=== ASSIGNED TASK ===
Give the number of lines in the entries below that contain "caption". Write nothing besides it.

::: MATERIAL SUPPLIED

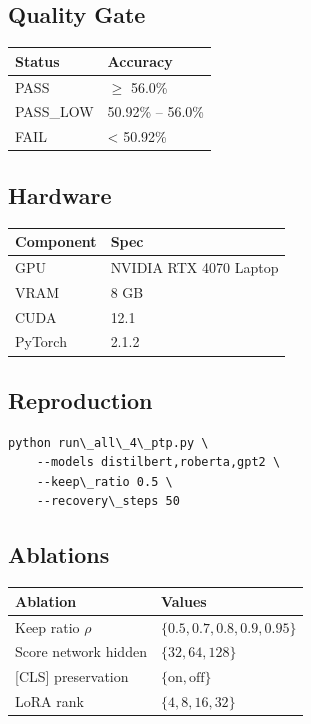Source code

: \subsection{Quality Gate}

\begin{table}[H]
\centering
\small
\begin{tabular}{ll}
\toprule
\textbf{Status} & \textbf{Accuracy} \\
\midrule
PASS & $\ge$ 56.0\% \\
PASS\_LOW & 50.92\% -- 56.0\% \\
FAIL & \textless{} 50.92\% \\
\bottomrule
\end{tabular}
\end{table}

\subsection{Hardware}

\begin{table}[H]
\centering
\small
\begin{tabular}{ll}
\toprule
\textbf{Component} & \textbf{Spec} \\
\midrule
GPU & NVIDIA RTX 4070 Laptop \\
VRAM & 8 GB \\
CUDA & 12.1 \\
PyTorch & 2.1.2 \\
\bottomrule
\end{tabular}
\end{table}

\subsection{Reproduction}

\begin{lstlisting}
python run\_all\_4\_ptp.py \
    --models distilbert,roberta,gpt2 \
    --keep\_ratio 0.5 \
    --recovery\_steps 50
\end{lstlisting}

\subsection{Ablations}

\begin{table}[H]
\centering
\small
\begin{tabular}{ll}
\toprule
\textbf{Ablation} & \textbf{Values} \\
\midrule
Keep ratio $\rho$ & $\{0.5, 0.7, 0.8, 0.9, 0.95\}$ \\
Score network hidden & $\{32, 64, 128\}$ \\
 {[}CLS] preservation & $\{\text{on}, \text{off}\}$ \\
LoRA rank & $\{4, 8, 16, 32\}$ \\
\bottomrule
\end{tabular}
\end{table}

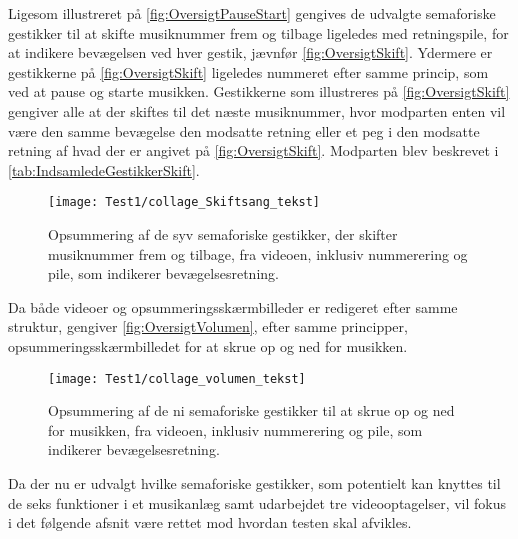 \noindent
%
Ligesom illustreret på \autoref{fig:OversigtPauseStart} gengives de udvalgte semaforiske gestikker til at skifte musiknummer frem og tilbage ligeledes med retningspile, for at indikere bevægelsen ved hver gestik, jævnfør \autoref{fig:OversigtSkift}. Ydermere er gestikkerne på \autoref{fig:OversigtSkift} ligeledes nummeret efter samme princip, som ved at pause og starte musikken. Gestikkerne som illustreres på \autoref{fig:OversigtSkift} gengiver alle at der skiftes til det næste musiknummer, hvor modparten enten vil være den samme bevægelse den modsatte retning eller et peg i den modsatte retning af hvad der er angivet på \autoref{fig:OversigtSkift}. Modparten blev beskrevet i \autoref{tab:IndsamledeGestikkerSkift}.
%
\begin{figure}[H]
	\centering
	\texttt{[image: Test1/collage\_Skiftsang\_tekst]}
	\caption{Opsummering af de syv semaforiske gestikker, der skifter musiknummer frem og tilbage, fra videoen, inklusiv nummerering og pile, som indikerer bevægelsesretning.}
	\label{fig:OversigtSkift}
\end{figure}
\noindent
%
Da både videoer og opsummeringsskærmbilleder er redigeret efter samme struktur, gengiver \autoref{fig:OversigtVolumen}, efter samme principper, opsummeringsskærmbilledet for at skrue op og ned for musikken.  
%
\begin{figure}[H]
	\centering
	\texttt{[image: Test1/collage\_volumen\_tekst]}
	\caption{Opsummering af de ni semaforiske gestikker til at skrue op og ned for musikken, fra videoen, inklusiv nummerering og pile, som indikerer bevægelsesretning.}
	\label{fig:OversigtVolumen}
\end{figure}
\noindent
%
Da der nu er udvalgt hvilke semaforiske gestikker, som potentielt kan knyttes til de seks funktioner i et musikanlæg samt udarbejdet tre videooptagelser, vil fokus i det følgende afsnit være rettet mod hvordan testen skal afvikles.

::::::

=== RESPONSE ===
2